**What to do:** Whenever a line in the entries includes the word "Дополнительные", copy that line out.

(Saved entries)
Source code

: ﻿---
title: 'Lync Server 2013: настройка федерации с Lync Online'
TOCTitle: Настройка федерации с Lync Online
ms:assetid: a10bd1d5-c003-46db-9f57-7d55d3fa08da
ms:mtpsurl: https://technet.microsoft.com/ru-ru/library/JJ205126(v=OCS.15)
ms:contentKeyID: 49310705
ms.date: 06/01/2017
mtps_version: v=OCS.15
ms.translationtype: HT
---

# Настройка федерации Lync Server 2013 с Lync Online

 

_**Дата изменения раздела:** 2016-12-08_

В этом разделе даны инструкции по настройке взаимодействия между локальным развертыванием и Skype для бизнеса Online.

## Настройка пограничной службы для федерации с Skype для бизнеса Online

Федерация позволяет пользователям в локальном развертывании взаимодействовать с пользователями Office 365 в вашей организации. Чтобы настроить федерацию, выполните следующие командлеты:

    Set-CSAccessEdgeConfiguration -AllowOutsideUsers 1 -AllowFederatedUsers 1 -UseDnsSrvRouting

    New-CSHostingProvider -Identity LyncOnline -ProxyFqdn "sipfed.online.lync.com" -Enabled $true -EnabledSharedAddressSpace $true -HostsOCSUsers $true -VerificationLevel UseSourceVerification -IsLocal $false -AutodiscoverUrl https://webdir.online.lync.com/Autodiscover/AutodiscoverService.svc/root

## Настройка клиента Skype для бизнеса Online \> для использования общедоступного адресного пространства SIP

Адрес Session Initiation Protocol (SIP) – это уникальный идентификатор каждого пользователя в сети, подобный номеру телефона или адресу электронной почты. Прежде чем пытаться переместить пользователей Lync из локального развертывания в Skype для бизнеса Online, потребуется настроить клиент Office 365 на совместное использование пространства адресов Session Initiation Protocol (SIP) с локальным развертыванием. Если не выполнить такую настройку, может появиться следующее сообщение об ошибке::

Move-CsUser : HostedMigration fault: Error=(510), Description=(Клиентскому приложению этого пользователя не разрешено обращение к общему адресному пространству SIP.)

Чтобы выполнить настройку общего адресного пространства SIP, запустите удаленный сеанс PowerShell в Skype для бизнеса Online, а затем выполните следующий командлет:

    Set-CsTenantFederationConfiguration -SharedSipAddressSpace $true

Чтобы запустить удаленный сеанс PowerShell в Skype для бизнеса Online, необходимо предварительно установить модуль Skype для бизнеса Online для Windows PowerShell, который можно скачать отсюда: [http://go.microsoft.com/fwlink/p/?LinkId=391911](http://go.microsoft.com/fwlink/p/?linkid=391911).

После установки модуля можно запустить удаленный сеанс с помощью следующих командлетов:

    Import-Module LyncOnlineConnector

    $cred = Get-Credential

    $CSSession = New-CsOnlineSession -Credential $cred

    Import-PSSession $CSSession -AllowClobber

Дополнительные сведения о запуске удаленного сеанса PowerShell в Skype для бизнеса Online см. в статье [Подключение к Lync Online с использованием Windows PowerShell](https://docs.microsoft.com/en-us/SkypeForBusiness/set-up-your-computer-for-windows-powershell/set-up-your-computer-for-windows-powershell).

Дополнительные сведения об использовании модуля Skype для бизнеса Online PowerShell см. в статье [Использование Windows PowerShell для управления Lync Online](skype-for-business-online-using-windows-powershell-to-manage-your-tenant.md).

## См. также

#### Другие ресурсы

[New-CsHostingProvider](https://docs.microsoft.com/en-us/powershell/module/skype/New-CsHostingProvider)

==

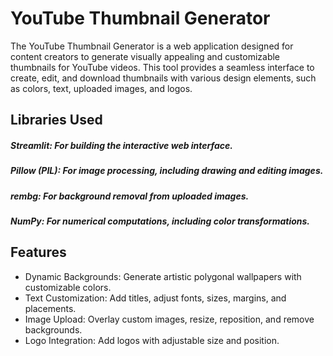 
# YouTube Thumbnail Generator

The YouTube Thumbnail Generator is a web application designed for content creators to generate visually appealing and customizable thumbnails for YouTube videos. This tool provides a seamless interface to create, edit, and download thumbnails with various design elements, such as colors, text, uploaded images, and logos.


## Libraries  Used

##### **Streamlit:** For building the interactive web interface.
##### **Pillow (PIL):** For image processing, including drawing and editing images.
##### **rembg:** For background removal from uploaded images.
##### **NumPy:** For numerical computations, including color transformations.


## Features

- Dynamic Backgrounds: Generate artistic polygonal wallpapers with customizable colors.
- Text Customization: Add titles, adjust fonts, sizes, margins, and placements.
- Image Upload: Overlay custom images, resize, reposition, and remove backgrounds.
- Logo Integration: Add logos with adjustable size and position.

--

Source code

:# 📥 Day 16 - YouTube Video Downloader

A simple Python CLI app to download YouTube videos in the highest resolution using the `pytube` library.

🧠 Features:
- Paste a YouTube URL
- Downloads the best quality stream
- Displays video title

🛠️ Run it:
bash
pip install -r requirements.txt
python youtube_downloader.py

**Answer to this task:**
Дополнительные сведения о запуске удаленного сеанса PowerShell в Skype для бизнеса Online см. в статье [Подключение к Lync Online с использованием Windows PowerShell](https://docs.microsoft.com/en-us/SkypeForBusiness/set-up-your-computer-for-windows-powershell/set-up-your-computer-for-windows-powershell).
Дополнительные сведения об использовании модуля Skype для бизнеса Online PowerShell см. в статье [Использование Windows PowerShell для управления Lync Online](skype-for-business-online-using-windows-powershell-to-manage-your-tenant.md).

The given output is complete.